§ **Record extracts**

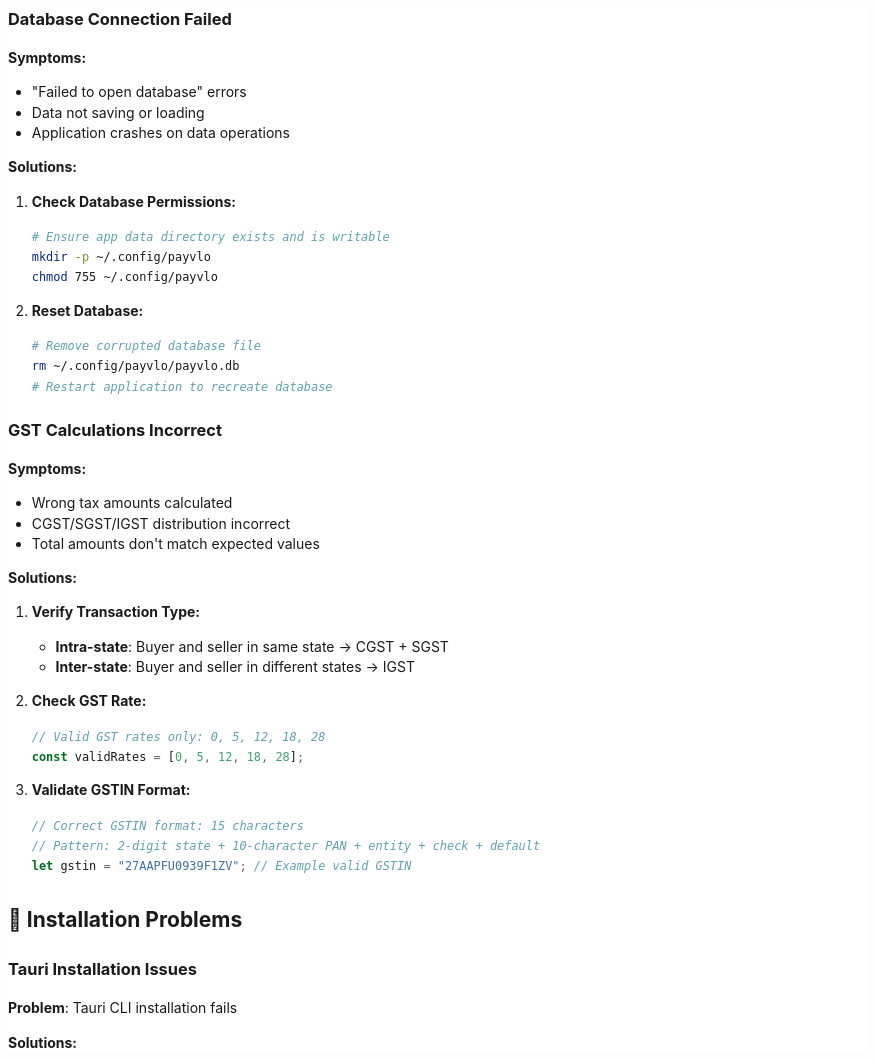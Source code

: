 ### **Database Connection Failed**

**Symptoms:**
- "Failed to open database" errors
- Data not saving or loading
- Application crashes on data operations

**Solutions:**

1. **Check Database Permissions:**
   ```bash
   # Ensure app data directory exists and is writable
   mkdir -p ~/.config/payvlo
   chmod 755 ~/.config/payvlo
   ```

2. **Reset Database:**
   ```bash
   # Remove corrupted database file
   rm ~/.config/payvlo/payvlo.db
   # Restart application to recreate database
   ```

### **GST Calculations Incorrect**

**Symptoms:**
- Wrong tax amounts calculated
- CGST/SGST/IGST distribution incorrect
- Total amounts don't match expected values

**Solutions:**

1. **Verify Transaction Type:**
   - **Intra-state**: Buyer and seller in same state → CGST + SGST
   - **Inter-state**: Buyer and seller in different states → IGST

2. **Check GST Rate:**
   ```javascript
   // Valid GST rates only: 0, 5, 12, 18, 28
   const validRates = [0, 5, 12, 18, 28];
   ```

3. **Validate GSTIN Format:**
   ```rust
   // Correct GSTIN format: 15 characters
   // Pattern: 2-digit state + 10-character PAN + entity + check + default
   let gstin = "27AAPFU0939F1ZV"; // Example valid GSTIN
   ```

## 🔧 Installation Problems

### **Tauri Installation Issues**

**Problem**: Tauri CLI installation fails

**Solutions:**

---

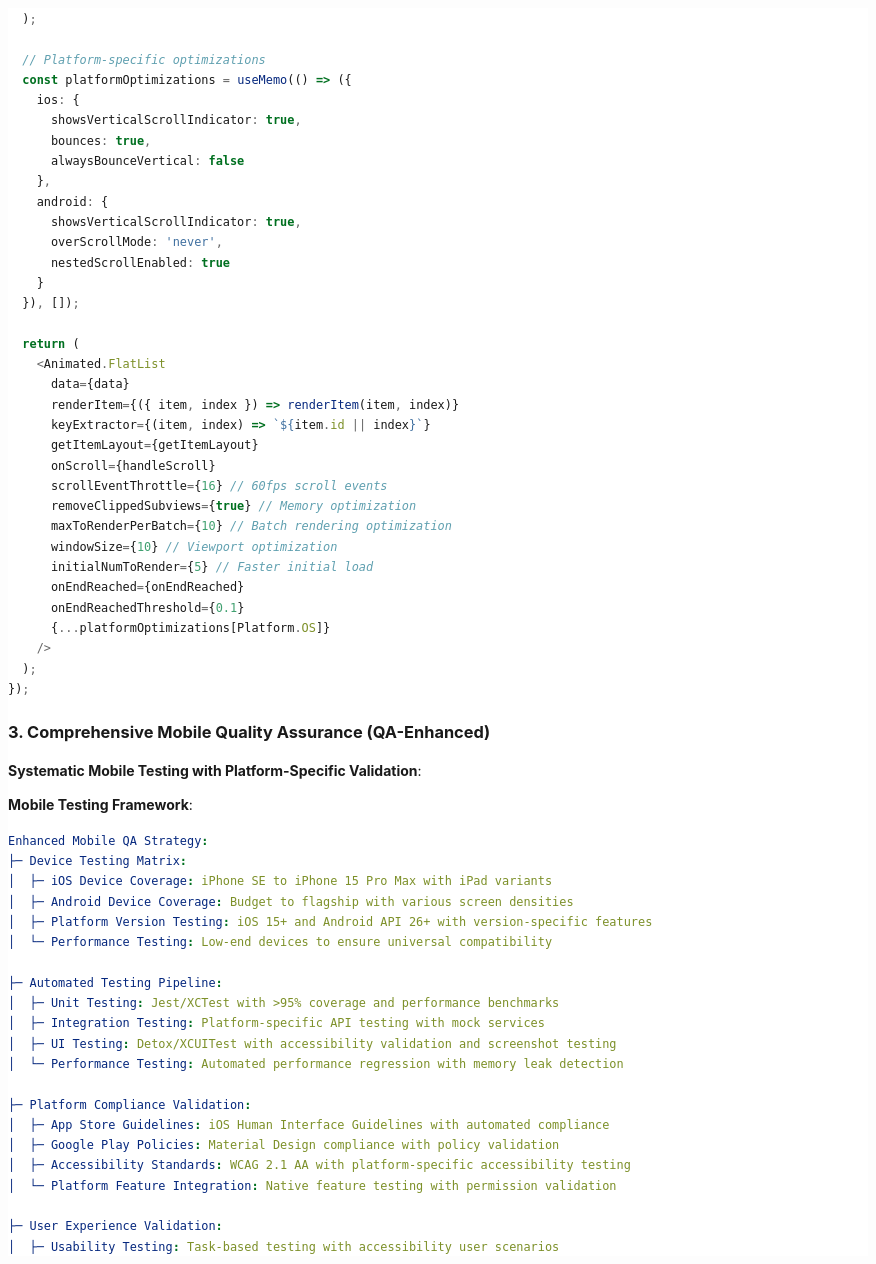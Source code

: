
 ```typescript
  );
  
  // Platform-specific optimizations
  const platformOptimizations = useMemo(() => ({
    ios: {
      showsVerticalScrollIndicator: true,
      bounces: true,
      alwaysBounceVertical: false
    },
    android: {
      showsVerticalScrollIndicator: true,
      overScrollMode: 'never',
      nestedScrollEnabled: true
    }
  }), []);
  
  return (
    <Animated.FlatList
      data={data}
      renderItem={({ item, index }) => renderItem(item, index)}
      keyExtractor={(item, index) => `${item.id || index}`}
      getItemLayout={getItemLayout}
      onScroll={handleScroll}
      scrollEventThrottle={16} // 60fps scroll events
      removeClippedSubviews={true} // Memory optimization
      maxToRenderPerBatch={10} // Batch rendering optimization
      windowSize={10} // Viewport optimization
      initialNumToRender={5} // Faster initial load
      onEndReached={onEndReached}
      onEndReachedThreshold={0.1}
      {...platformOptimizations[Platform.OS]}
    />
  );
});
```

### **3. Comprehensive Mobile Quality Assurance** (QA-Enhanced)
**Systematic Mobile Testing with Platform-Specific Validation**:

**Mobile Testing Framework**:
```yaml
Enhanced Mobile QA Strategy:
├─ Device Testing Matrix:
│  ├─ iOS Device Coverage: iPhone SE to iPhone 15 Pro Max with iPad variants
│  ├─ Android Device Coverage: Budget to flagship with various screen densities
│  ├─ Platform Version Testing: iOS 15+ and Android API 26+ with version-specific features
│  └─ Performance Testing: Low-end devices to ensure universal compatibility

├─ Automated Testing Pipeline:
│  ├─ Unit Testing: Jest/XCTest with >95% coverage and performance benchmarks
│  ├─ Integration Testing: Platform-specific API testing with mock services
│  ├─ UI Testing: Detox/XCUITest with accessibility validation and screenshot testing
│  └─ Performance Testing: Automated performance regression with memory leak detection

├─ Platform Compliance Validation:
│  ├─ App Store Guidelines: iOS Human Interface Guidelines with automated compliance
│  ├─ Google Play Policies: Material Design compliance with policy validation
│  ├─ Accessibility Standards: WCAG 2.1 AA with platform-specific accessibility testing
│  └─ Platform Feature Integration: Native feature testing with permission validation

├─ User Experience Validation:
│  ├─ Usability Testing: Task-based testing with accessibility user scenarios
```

* * *

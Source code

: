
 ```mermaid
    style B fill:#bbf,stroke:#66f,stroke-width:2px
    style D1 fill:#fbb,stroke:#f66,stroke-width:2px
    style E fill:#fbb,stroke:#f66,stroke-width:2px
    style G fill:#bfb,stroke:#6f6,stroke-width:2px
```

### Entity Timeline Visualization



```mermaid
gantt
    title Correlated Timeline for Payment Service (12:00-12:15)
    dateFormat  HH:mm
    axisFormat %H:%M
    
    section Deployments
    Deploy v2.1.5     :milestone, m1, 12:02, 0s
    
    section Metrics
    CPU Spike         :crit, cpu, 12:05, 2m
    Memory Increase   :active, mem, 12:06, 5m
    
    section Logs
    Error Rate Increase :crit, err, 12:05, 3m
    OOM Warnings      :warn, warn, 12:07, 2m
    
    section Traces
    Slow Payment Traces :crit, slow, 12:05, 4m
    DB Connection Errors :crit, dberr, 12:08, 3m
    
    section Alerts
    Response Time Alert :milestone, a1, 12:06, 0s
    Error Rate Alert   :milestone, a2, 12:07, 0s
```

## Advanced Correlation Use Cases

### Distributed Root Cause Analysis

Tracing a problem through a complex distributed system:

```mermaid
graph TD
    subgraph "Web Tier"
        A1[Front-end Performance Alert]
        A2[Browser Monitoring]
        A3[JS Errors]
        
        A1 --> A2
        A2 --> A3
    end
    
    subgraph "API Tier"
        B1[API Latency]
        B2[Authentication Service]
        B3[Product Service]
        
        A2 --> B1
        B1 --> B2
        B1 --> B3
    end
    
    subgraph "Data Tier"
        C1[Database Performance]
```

§ **Problem to work on**
Search the records for the string "index" and, wherever a line contains it, please copy that line.

§ **Your solution**
      renderItem={({ item, index }) => renderItem(item, index)}
      keyExtractor={(item, index) => `${item.id || index}`}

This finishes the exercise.